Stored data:
╔══
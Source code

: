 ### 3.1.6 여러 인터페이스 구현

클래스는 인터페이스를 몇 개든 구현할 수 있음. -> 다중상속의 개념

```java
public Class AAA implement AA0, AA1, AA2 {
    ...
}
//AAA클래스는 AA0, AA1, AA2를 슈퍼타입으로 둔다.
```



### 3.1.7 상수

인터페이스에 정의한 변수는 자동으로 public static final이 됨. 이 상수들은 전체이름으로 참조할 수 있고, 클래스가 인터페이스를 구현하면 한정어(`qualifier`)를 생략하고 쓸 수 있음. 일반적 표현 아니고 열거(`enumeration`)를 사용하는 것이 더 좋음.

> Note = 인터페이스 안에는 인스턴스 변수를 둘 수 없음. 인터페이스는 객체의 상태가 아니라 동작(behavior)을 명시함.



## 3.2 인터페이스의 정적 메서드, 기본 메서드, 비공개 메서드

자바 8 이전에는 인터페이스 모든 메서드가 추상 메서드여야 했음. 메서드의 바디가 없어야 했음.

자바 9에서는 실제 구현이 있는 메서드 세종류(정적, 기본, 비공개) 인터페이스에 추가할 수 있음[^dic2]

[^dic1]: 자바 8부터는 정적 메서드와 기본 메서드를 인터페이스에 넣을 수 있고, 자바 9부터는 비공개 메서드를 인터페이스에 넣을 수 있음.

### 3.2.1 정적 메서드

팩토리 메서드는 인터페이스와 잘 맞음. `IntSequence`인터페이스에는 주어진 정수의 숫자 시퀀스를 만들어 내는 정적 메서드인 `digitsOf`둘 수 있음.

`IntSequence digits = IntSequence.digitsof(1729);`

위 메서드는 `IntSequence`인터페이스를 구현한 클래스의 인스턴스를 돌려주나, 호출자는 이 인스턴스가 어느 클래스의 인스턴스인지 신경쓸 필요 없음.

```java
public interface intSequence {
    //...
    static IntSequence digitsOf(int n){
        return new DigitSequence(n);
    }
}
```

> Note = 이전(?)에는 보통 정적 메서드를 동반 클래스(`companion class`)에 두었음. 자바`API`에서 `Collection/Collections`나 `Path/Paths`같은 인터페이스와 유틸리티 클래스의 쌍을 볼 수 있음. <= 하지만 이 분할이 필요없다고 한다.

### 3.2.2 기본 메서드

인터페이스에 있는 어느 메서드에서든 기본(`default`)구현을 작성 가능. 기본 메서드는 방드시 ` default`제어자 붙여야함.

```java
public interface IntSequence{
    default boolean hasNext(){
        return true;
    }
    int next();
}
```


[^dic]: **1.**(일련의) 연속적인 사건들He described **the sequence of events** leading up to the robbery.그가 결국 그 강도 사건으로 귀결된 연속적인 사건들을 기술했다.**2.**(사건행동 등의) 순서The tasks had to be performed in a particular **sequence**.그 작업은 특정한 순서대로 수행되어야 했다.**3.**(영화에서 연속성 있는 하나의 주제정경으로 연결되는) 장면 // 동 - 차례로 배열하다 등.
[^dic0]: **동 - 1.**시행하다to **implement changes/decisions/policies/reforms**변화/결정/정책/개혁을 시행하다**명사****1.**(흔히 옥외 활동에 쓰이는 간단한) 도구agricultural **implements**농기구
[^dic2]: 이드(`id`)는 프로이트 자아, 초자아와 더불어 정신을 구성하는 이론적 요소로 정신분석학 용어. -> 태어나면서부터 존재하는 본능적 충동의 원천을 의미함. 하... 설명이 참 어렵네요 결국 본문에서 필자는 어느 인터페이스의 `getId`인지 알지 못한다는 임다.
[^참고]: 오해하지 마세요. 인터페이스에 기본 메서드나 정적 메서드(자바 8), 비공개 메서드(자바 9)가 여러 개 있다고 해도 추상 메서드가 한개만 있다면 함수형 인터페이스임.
╚══
What you are asked to do: Copy each line above that contains the string "default".

Task response:
인터페이스에 있는 어느 메서드에서든 기본(`default`)구현을 작성 가능. 기본 메서드는 방드시 ` default`제어자 붙여야함.
    default boolean hasNext(){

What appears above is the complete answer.